→ What to work on
Find every line in the data that contains the word "MyApp". Return each of those lines.

→ Material shown
┄┄┄┄┄┄┄┄┄┄┄┄┄┄┄┄┄┄┄┄
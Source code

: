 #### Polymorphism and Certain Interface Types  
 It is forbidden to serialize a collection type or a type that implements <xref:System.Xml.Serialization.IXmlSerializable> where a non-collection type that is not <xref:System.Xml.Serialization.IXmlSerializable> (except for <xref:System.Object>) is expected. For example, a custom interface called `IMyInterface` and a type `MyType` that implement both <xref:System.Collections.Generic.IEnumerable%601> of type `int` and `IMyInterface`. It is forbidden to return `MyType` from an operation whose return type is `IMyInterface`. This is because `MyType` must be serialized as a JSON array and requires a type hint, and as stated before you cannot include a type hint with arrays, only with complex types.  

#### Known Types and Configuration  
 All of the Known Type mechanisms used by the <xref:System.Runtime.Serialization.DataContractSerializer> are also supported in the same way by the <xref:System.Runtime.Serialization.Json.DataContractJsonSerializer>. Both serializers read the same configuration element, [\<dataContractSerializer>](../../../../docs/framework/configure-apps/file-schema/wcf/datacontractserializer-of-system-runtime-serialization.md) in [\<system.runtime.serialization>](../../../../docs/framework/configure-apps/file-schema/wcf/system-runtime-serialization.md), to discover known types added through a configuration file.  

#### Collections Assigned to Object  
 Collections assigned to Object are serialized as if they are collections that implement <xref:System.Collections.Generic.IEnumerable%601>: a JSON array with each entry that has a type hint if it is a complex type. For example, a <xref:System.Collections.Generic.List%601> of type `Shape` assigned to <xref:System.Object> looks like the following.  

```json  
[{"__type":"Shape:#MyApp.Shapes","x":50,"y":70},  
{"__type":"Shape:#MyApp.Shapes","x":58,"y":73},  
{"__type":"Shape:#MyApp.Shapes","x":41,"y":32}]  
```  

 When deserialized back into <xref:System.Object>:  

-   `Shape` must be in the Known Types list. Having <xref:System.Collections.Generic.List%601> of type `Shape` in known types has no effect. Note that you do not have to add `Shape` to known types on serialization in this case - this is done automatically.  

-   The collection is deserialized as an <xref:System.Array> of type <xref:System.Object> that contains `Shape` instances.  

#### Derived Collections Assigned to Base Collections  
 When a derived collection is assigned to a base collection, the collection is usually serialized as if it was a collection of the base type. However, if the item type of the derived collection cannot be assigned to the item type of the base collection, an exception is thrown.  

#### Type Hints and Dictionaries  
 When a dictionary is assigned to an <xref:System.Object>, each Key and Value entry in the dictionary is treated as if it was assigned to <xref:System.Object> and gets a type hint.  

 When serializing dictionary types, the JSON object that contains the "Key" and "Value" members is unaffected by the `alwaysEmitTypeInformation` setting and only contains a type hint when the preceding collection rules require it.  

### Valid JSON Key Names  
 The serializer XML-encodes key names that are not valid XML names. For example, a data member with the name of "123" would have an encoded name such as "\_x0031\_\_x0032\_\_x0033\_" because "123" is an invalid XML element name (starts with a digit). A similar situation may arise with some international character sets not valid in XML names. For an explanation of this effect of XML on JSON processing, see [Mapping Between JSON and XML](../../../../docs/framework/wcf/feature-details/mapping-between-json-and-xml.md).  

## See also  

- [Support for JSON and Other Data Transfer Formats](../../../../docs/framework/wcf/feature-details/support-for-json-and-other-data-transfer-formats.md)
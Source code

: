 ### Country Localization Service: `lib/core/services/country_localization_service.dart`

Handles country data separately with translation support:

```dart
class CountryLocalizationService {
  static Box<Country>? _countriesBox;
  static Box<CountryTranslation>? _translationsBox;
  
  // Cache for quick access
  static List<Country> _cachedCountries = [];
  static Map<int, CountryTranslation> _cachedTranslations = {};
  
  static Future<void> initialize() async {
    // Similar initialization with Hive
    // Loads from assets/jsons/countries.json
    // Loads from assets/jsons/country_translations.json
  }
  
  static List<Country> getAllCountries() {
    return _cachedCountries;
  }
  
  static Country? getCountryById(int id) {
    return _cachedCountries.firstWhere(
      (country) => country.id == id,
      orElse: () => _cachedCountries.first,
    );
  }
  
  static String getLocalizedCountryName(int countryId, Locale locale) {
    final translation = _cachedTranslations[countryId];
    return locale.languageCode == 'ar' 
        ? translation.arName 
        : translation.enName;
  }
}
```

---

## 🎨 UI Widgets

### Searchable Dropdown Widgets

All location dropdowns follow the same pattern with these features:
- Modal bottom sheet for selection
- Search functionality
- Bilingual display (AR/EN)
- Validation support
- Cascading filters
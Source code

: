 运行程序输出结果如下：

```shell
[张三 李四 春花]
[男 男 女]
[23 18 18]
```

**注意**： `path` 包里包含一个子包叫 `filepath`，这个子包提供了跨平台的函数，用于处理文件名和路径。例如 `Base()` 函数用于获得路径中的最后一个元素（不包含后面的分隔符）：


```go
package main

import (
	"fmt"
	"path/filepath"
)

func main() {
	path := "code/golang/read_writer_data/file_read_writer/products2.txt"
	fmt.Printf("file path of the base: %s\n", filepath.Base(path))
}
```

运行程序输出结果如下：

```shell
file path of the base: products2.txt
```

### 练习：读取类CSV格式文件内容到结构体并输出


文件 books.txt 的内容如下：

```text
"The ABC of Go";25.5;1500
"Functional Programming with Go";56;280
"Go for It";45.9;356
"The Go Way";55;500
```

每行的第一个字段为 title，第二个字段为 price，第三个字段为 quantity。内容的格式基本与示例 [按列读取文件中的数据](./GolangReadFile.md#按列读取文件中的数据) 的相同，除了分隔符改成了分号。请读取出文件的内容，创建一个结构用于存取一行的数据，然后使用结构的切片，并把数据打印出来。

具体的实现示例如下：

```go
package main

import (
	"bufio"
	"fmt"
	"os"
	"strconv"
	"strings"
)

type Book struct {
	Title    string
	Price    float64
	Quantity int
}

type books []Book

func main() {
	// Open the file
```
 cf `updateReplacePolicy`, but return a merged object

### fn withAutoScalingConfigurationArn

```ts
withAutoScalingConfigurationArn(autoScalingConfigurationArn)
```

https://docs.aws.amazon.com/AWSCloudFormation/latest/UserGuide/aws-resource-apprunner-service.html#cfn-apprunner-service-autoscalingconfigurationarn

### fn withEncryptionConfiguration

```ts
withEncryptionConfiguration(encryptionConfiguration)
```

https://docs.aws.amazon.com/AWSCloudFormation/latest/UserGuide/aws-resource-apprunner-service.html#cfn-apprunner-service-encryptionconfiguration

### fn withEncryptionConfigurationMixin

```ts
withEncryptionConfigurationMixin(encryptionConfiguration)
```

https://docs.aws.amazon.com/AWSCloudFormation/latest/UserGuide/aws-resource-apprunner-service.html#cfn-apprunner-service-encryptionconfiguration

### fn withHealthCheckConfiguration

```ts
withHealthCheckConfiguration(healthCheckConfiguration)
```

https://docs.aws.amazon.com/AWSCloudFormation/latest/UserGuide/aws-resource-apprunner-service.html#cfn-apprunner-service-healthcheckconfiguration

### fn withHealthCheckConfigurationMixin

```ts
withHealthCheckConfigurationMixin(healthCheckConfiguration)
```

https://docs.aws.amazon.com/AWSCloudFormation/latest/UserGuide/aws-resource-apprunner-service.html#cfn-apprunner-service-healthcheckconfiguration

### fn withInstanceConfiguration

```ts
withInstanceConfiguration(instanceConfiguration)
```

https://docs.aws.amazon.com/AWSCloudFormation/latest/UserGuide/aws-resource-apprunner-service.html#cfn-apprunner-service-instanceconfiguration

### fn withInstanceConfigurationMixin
┄┄┄┄┄┄┄┄┄┄┄┄┄┄┄┄┄┄┄┄
→ Reply
[{"__type":"Shape:#MyApp.Shapes","x":50,"y":70},  
{"__type":"Shape:#MyApp.Shapes","x":58,"y":73},  
{"__type":"Shape:#MyApp.Shapes","x":41,"y":32}]  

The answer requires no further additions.